2013-07-14

クラック・デ・シュヴァリエ















城は確かに戦に使うものだが、世界遺産の城となったら話は別のはず。しかし現実はそう甘くはないようだ。
シリアの内戦では貴重な歴史的建造物が度々攻撃され、破壊されている。中世の城跡はその立地の良さから拠点として転用され、それが理由で航空機から爆撃を受けている。

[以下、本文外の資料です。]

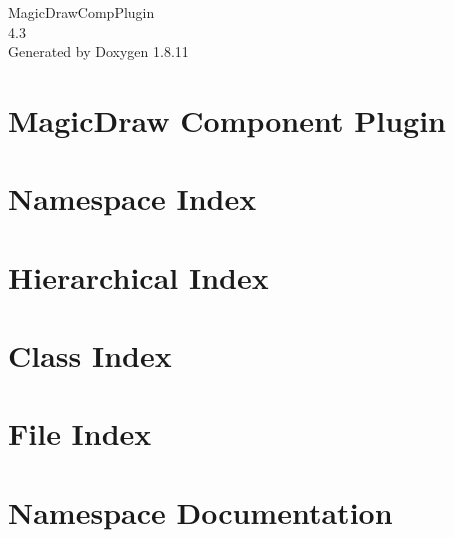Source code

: \documentclass[twoside]{book}
\newcommand{\+}{\discretionary{\mbox{\scriptsize$\hookleftarrow$}}{}{}}
\newcommand{\clearemptydoublepage}{%
  \newpage{\pagestyle{empty}\cleardoublepage}%
}
\begin{document}
\begin{titlepage}
\vspace*{7cm}
\begin{center}%
{\Large Magic\+Draw\+Comp\+Plugin \\[1ex]\large 4.\+3 }\\
\vspace*{1cm}
{\large Generated by Doxygen 1.8.11}\\
\end{center}
\end{titlepage}
\clearemptydoublepage
\tableofcontents
\clearemptydoublepage
{}

\chapter{Magic\+Draw Component Plugin}
\label{index}
\chapter{Namespace Index}

\chapter{Hierarchical Index}

\chapter{Class Index}

\chapter{File Index}

\chapter{Namespace Documentation}





\end{document}
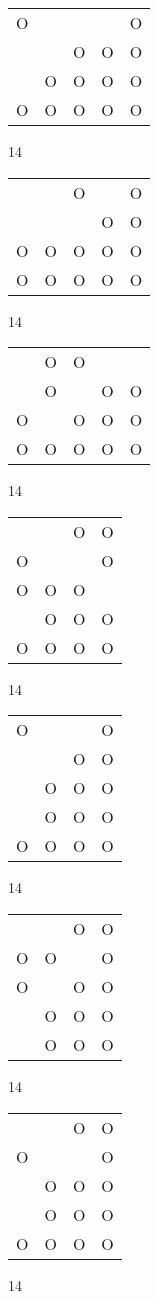 \begin{tabular}{|m{0.2cm}m{0.2cm}m{0.2cm}m{0.2cm}m{0.2cm}|}\hline
O& & & &O\\
 & &O&O&O\\
 &O&O&O&O\\
O&O&O&O&O\\
\hline\end{tabular}14
\begin{tabular}{|m{0.2cm}m{0.2cm}m{0.2cm}m{0.2cm}m{0.2cm}|}\hline
 & &O& &O\\
 & & &O&O\\
O&O&O&O&O\\
O&O&O&O&O\\
\hline\end{tabular}14
\begin{tabular}{|m{0.2cm}m{0.2cm}m{0.2cm}m{0.2cm}m{0.2cm}|}\hline
 &O&O& & \\
 &O& &O&O\\
O& &O&O&O\\
O&O&O&O&O\\
\hline\end{tabular}14
\begin{tabular}{|m{0.2cm}m{0.2cm}m{0.2cm}m{0.2cm}|}\hline
 & &O&O\\
O& & &O\\
O&O&O& \\
 &O&O&O\\
O&O&O&O\\
\hline\end{tabular}14
\begin{tabular}{|m{0.2cm}m{0.2cm}m{0.2cm}m{0.2cm}|}\hline
O& & &O\\
 & &O&O\\
 &O&O&O\\
 &O&O&O\\
O&O&O&O\\
\hline\end{tabular}14
\begin{tabular}{|m{0.2cm}m{0.2cm}m{0.2cm}m{0.2cm}|}\hline
 & &O&O\\
O&O& &O\\
O& &O&O\\
 &O&O&O\\
 &O&O&O\\
\hline\end{tabular}14
\begin{tabular}{|m{0.2cm}m{0.2cm}m{0.2cm}m{0.2cm}|}\hline
 & &O&O\\
O& & &O\\
 &O&O&O\\
 &O&O&O\\
O&O&O&O\\
\hline\end{tabular}14
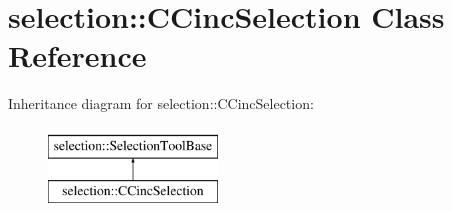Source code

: \hypertarget{classselection_1_1CCincSelection}{}\section{selection\+:\+:C\+Cinc\+Selection Class Reference}
\label{classselection_1_1CCincSelection}
Inheritance diagram for selection\+:\+:C\+Cinc\+Selection\+:\begin{figure}[H]
\begin{center}
\leavevmode
\includegraphics[height=2.000000cm]{classselection_1_1CCincSelection}
\end{center}
\end{figure}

先日はシリア第2の都市アレッポのど真ん中に聳える名城アレッポ城が銃撃を受け、その重厚な城門が破壊されていた。そして今晩のニュースでは世界でもっとも美しい城の一つと言われるクラック・デ・シュヴァリエ城が、砲撃により無惨にも破壊される様子が写されていた。地中海にほど近いシリア西部にある城で、15年前に妻と一緒に訪れたことがある。もちろんこの時は平和な時代でもあり、城に至る道程はのどかでとても雰囲気の良いところだった。そしてクラック・デ・シュヴァリエ城にたどり着くとその均整のとれた美しさに感動し、また城本来の防御力の高さにも驚かされた。なんたってあのサラディンの方囲にも耐えたと言うのだから驚くべき堅固さだ。そんな名城が砲撃されるなんて・・しかもそれは政府軍よるものか反政府軍によるものかは知らないが、いずれにしてもシリア人自らの手で破壊されている。先祖達が長い年月をかけて守って来たはずのものが、いともたやすく破壊されるなんて残念この上ない。
願わくはシリア内戦の早き終結と、破壊もしくは損傷を受けた文化財の保護と修復が為されることを祈って止まない。